Editor’s Note: Jim Schaap has not written a short story for about 15 years . . . until now.

An aging bag of chocolates is stuck way back in the third shelf of the cupboard to the right of the sink. The kids have no idea, and neither does Landon, which means they are all preciously mine. They’re not for special days or lazy days; they’re for special moments, when I’m just plain sick of it. I pour my coffee and, alone in the house, reach back into the cupboard and fish out a half-dozen kisses, line them up like little shooting gallery ducks. When Brook called, I had two down, maybe three.

“It’s just that something like this never happened before, never—and then it’s the memory wing too,” Brook said. Brook goes over the top a lot, so you’ve got to take her in stride. On she went. “And it’s your grandma this dude came to see.” She stopped.

“How’d he get in there?”

“He didn’t look dangerous,” she told me. “Dixie let him in because there wasn’t anything not to be trusted in those eyes.” 

“You know my shift starts in an hour.

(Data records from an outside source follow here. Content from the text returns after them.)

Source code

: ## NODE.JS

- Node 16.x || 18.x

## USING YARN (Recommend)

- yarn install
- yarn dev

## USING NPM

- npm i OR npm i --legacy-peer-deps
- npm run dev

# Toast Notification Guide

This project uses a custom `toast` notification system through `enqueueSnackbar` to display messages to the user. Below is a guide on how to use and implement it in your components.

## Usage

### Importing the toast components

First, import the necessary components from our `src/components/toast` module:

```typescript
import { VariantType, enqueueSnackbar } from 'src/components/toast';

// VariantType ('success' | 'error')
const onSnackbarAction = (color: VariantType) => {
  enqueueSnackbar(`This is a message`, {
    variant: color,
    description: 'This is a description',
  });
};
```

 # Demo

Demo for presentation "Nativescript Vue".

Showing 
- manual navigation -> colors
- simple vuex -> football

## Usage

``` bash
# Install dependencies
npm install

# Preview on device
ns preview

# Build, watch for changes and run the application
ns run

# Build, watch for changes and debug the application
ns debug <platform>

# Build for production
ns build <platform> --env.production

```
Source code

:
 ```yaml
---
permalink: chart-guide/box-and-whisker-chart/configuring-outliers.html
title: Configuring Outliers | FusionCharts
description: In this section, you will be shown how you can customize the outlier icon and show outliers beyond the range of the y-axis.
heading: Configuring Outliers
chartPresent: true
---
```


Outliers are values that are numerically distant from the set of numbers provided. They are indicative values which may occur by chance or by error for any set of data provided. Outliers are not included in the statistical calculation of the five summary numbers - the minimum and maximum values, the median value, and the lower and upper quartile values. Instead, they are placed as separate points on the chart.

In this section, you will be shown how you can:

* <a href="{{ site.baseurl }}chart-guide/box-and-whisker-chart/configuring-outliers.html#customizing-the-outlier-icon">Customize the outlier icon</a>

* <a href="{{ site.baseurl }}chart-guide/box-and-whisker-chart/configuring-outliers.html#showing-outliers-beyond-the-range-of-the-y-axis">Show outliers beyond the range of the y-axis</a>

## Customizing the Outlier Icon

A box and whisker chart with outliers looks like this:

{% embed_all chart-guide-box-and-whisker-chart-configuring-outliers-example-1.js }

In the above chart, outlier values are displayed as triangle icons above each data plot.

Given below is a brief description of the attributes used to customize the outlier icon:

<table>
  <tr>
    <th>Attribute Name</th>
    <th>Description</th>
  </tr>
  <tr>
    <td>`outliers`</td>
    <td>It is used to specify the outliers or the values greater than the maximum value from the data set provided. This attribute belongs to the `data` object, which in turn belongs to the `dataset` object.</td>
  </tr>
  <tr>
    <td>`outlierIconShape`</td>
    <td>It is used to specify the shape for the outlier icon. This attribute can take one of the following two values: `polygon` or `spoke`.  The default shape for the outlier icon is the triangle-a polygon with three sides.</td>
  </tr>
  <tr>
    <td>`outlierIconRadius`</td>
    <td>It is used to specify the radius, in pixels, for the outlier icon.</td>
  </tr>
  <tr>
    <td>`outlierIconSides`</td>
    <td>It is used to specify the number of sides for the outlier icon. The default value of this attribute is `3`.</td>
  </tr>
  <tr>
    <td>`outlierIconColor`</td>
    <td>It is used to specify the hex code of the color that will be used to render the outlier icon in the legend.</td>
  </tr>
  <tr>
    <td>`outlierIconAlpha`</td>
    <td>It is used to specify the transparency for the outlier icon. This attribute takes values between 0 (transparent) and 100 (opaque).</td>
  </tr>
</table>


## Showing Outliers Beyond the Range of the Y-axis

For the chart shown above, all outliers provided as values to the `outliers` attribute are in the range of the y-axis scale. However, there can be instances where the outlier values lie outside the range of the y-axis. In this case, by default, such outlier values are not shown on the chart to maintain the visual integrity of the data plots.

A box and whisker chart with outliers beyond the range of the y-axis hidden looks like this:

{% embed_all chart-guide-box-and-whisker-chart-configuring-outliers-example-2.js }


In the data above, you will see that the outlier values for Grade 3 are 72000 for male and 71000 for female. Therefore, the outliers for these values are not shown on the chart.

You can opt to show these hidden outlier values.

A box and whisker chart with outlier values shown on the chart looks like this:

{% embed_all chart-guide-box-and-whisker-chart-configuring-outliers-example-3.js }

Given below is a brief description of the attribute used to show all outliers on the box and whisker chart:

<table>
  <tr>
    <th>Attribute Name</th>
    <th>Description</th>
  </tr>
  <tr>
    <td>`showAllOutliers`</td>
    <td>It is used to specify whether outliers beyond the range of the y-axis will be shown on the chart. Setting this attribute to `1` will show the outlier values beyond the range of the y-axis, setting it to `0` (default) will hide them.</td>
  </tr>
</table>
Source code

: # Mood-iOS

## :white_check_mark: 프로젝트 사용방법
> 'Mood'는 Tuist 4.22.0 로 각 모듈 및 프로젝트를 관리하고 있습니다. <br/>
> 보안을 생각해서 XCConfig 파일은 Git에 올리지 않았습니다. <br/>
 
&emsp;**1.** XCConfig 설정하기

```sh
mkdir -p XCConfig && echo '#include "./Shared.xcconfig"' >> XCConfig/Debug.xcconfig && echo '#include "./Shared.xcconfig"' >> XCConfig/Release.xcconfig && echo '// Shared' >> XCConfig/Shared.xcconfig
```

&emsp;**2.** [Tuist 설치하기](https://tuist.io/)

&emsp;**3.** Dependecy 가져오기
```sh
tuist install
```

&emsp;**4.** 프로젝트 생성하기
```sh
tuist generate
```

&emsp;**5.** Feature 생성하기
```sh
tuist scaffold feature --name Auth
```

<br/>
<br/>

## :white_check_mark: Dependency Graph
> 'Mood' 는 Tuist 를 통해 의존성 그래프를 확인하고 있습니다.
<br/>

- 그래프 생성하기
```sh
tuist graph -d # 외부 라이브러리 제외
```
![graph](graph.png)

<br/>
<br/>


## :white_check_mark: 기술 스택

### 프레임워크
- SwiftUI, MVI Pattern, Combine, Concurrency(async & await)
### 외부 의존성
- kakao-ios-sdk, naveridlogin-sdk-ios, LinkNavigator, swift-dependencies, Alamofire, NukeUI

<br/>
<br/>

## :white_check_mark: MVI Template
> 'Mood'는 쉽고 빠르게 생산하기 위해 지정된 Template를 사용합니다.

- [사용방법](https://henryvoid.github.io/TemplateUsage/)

Are you saying I should come in earlier?”

“I’m not panicking—none of us are,” she said, “but Dixie told me to call. His name is Richard Simmelink. That mean anything to you?’”

“It’s Dutch,” I said. 

“Near as we can tell, there’s nothing to be afraid of,” Brook told me, “but we all agreed that you should know.”

“I’ll be there at two,” I told her.

Long pause.

“You guys really want me to come now, don’t you?”

Long pause the second. “You know anybody with that name?” she said.

Simmelink was the kind of name I might have heard in church. “No,” I said.

Those succulent kisses were smarting off in front of me, so I stuck them back in the bag. “You’ve got money on this, don’t you?” I said. “You’re all bunched up and you set something up, betting on who the stranger is in my grandma’s room.”

“Dixie says she shouldn’t have let him in.”

“You’re scared—is that it?”

“Just come in early. We don’t want him to leave.”

For years, Grandma has sung in choirs and ensembles throughout the city. She knew a whole crowd of music types I didn’t know. Maybe Richard Simmelink was a music guy. Even after retirement, she was always going off to a rehearsal somewhere—or a concert. Countless times when we were kids, she’d hustle us off to her piano—a baby grand that today none of us really want—and insist that we sing. When I was a kid, it was a great joy because our singing with her pleased Grandma so much. There we sat beside her on the bench blasting out some old hymn, “something peppy,” she used to say, as if we were far too easily bored. 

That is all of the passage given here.